3.3.2. Data and Compute Services
Azure Machine Learning provides specialized services for managing data and computation. Think of these as the infrastructure layer—you need data to train on and compute power to do the training.
Data services:
| Service | What It Does | Analogy |
|---|---|---|
| Datastores | Connect to external data sources | A bookmark to where data lives |
| Datasets | Registered, versioned references to data | A labeled box of training data |
Datastores explained: Datastores don't copy your data—they connect to where your data already lives:
- Azure Blob Storage (files, images)
- Azure Data Lake Storage (large-scale data)
- Azure SQL Database (structured data)
- Azure Files (shared file storage)
When you create a datastore, you're setting up the connection credentials once, so jobs can access data without embedding passwords in code.

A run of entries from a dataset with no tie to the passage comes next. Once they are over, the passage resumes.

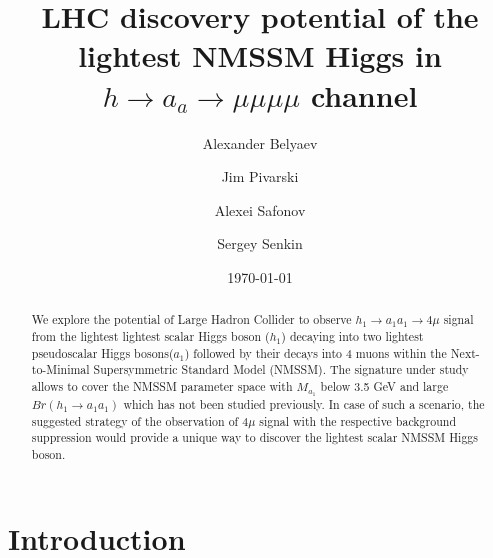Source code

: \documentclass[aps,12pt,superscriptaddress,nofootinbib,floatfix,showpacs]{revtex4}
\begin{document}
\title
{LHC discovery potential 
of the lightest NMSSM Higgs in $h \to a_a \to \mu \mu \mu \mu$
channel}

\author{Alexander Belyaev}
\author{Jim Pivarski}
\author{Alexei Safonov}
\author{Sergey Senkin}


\date{\today}


\begin{abstract}
We explore the potential of Large Hadron Collider to observe  $h_1\to
a_1a_1\to 4\mu$ signal from the lightest lightest scalar Higgs boson
($h_1$) decaying into two  lightest pseudoscalar Higgs bosons($a_1$) 
followed by their decays into 4 muons within the Next-to-Minimal
Supersymmetric Standard Model (NMSSM).
The signature under study allows to cover the  NMSSM parameter space
with  $M_{a_1}$ below 3.5 GeV and large $Br(h_1\to a_1 a_1)$ 
which has not been studied previously. In case of  such a scenario,
the suggested strategy of the observation of 
$4\mu$ signal with the respective background suppression
would provide a unique way to discover
the lightest scalar NMSSM Higgs boson.
\end{abstract}


\maketitle
\newpage
\tableofcontents
\newpage

%
\section{Introduction}
\end{document}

Datasets explained: Datasets reference specific data through datastores and add useful capabilities:
- Versioning: Track which data version trained which model
- Labeling: Store labels alongside data for supervised learning
- Profiling: Auto-generated statistics about your data
- Sampling: Work with subsets during development
Compute services:
| Compute Type | Purpose | When to Use |
|---|---|---|
| Compute instances | Development VMs | Writing code, exploring data, testing |
| Compute clusters | Scalable training | Training models, running experiments |
| Inference clusters | Production hosting | Serving predictions to applications |
| Attached compute | External resources | Using existing VMs or Databricks |
Compute instances vs. clusters:
- Instance: Like your personal laptop in the cloud—always running, for interactive work
- Cluster: Like a pool of workers—scales up when you submit jobs, scales down when idle
Why compute matters for the exam: Questions may ask about "scaling resources for training" (compute clusters) vs. "hosting models for predictions" (inference endpoints). Development work happens on instances; production work uses clusters or endpoints.
⚠️ Exam Tip: Datastores are CONNECTION POINTS to external storage. Datasets are REFERENCES to specific data you'll use for training. Compute instances are for DEVELOPMENT; compute clusters are for TRAINING at scale.